Report every line in the records below that holds the word "label".

**RECORDS FOR THE TASK:**

◆ ◆ ◆ ◆ ◆

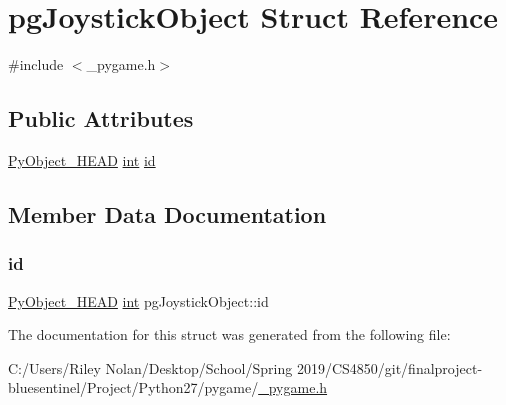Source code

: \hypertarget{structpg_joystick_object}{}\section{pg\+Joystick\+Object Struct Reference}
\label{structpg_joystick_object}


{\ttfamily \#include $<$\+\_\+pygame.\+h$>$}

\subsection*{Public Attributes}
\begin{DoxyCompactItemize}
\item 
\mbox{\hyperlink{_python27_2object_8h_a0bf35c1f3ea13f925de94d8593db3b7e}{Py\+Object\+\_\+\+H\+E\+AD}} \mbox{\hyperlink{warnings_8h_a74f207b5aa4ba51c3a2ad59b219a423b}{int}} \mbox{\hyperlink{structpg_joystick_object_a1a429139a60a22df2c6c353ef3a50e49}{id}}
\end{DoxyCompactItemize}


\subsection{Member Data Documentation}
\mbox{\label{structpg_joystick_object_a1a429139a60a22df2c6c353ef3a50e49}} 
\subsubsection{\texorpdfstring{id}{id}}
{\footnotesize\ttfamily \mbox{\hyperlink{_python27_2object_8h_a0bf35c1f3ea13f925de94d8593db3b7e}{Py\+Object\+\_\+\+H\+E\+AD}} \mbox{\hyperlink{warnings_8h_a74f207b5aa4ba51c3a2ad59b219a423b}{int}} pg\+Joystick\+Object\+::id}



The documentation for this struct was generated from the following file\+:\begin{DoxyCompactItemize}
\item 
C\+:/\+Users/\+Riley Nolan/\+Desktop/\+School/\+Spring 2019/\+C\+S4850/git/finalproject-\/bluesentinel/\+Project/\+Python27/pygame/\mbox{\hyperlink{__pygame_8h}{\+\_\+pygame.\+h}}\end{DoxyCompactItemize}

◆ ◆ ◆ ◆ ◆

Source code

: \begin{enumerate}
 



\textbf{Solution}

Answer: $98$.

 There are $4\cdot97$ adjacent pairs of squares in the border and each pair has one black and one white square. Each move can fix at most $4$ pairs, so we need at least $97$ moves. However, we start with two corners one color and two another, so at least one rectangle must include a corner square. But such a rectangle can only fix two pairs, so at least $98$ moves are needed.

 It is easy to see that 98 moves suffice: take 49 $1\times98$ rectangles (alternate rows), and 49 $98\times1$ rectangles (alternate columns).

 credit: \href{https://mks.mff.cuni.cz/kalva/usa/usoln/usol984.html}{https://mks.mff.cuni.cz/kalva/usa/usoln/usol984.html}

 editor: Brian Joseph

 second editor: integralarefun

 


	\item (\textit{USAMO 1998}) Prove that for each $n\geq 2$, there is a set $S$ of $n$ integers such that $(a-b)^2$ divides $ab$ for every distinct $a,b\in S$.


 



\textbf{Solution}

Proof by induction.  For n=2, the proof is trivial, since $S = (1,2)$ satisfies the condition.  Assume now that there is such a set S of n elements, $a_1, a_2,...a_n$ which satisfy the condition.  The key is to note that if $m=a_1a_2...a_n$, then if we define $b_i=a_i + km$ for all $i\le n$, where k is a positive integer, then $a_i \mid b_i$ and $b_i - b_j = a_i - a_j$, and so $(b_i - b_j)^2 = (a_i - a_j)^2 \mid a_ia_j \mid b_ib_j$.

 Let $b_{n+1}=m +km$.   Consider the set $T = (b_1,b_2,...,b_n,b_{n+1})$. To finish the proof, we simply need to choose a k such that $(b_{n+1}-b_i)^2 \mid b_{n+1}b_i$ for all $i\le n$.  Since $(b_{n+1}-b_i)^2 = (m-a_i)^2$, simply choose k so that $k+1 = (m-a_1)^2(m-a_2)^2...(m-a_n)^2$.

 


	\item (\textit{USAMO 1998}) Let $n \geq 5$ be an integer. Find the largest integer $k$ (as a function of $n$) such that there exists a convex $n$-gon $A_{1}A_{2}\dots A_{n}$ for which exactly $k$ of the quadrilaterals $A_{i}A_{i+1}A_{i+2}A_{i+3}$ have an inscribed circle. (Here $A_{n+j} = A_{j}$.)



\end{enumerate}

◆ ◆ ◆ ◆ ◆

**TASK RESULT:**
\label{structpg_joystick_object}
\mbox{\label{structpg_joystick_object_a1a429139a60a22df2c6c353ef3a50e49}} 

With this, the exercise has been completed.